[[ Records for processing open ]]

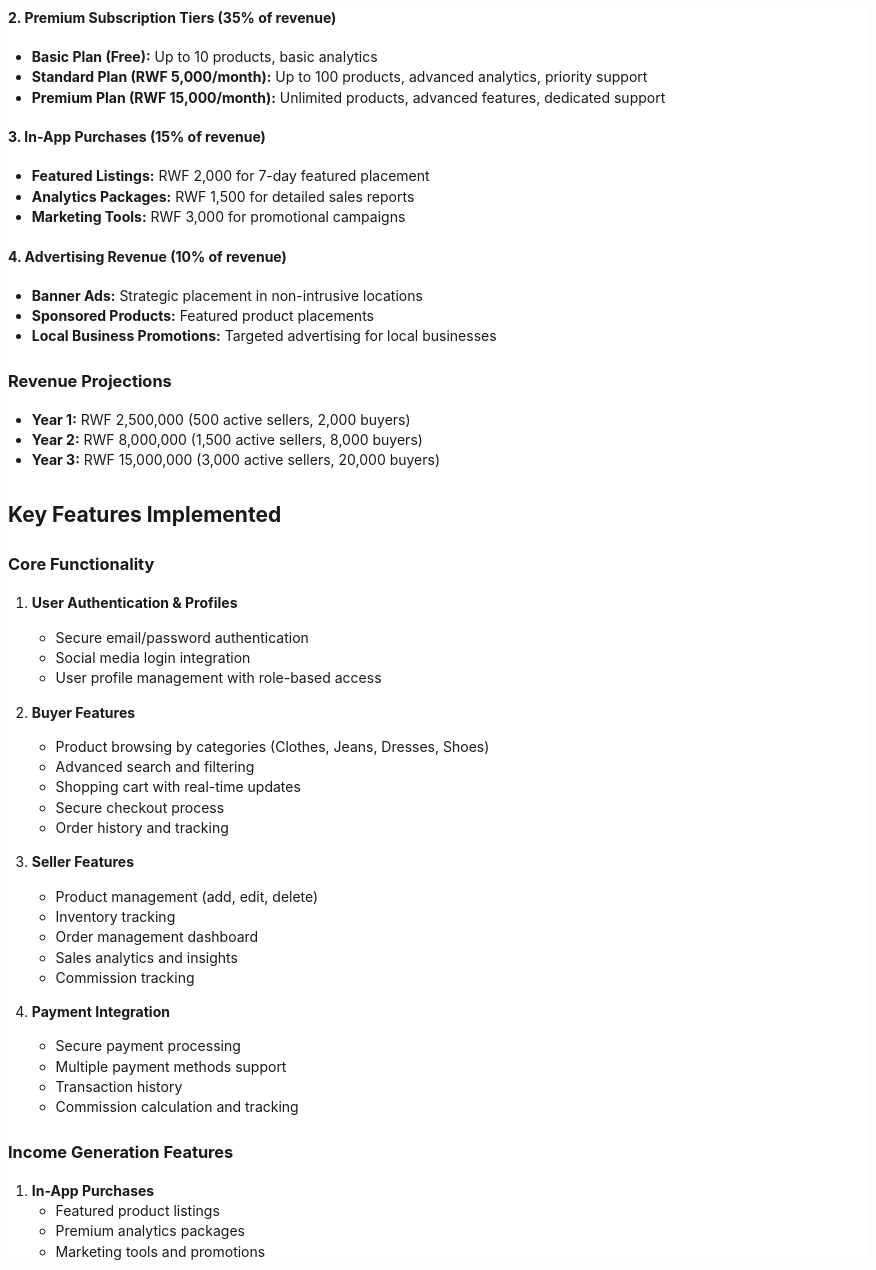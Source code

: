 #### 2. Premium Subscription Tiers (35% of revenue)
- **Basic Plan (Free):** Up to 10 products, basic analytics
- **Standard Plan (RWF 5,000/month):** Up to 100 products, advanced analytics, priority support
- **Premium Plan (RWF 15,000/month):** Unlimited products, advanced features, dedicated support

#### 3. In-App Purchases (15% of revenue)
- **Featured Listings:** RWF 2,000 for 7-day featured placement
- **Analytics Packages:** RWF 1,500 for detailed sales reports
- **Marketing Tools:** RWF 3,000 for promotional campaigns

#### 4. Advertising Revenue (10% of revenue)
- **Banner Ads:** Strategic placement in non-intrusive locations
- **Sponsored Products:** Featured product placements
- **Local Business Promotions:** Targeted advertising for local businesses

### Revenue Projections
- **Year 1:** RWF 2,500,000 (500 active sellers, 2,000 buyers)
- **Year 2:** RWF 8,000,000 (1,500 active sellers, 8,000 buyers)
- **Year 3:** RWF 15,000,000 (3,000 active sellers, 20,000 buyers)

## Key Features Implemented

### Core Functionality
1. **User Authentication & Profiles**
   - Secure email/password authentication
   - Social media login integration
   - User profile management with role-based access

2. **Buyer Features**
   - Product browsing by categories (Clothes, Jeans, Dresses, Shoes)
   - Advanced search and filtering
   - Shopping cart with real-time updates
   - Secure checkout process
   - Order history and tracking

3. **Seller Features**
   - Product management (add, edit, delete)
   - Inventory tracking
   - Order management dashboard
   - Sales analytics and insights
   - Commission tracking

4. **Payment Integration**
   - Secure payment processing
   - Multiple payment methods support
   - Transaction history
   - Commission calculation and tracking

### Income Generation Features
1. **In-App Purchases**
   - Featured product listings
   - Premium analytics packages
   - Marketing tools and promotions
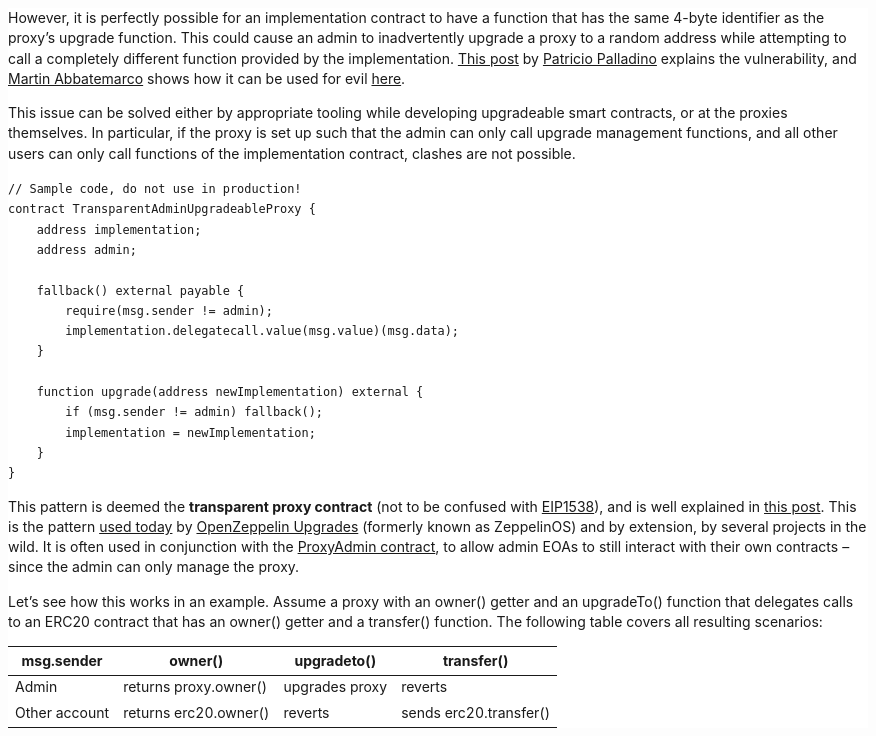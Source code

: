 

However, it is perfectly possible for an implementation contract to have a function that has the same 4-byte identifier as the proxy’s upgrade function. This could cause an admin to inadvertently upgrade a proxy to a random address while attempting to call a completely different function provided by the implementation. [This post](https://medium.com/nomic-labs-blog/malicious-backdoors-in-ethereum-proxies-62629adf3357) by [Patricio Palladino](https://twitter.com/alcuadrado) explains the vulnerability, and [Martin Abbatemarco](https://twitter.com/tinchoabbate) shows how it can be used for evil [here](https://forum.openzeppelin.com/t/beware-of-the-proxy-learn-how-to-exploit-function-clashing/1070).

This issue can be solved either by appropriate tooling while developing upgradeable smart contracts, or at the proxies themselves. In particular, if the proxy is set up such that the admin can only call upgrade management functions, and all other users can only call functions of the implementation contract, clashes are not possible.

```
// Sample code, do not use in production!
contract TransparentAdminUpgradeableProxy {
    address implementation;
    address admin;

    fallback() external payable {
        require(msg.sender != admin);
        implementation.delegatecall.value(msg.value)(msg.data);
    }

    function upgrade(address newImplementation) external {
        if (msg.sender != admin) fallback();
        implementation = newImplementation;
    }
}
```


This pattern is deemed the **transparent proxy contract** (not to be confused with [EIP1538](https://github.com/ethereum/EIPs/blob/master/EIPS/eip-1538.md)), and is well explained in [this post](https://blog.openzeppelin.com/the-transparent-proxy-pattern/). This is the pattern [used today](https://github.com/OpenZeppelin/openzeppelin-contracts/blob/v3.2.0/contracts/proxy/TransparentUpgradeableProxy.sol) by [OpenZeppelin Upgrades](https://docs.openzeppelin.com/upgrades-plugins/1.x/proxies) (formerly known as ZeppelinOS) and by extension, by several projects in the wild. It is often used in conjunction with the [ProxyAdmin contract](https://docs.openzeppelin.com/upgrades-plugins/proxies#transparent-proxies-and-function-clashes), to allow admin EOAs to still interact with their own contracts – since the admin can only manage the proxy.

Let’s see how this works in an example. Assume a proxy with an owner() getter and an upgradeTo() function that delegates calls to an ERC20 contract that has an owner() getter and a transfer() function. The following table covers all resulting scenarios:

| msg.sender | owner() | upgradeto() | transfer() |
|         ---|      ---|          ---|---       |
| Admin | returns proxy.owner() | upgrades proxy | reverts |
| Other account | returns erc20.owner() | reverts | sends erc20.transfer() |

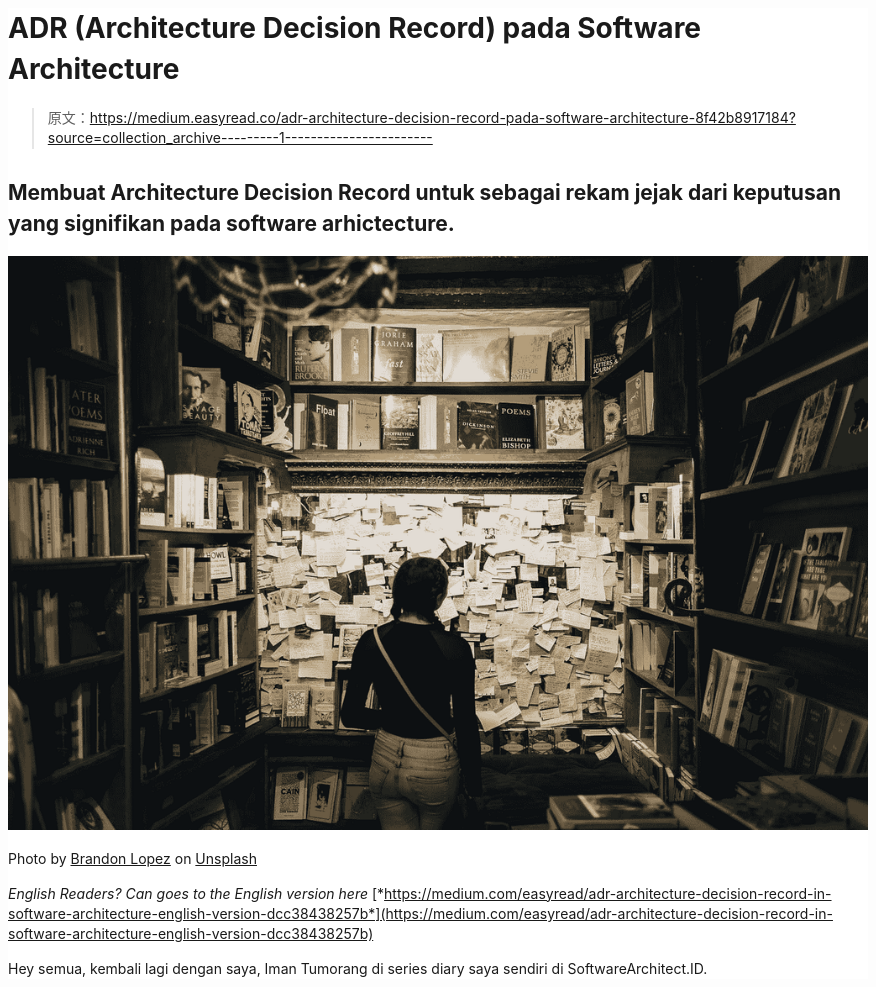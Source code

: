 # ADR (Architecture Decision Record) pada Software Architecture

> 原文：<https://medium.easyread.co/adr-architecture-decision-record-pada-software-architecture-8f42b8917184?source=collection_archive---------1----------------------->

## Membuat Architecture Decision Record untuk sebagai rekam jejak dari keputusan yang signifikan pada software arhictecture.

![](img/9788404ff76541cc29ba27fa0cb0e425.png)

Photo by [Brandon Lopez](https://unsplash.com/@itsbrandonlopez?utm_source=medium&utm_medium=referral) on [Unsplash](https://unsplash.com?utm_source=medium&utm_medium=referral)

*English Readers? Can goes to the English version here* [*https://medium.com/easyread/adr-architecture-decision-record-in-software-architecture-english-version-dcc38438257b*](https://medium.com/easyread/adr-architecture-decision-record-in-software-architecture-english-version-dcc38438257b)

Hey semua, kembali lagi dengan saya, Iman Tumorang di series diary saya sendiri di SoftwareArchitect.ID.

[[ Records for processing closed ]]

_What you should do:_ Copy out precisely those lines which run from the one containing "## Membuat Architecture" to the end of the material.

_Solution for this problem:_
## Membuat Architecture Decision Record untuk sebagai rekam jejak dari keputusan yang signifikan pada software arhictecture.

![](img/9788404ff76541cc29ba27fa0cb0e425.png)

Photo by [Brandon Lopez](https://unsplash.com/@itsbrandonlopez?utm_source=medium&utm_medium=referral) on [Unsplash](https://unsplash.com?utm_source=medium&utm_medium=referral)

*English Readers? Can goes to the English version here* [*https://medium.com/easyread/adr-architecture-decision-record-in-software-architecture-english-version-dcc38438257b*](https://medium.com/easyread/adr-architecture-decision-record-in-software-architecture-english-version-dcc38438257b)

Hey semua, kembali lagi dengan saya, Iman Tumorang di series diary saya sendiri di SoftwareArchitect.ID.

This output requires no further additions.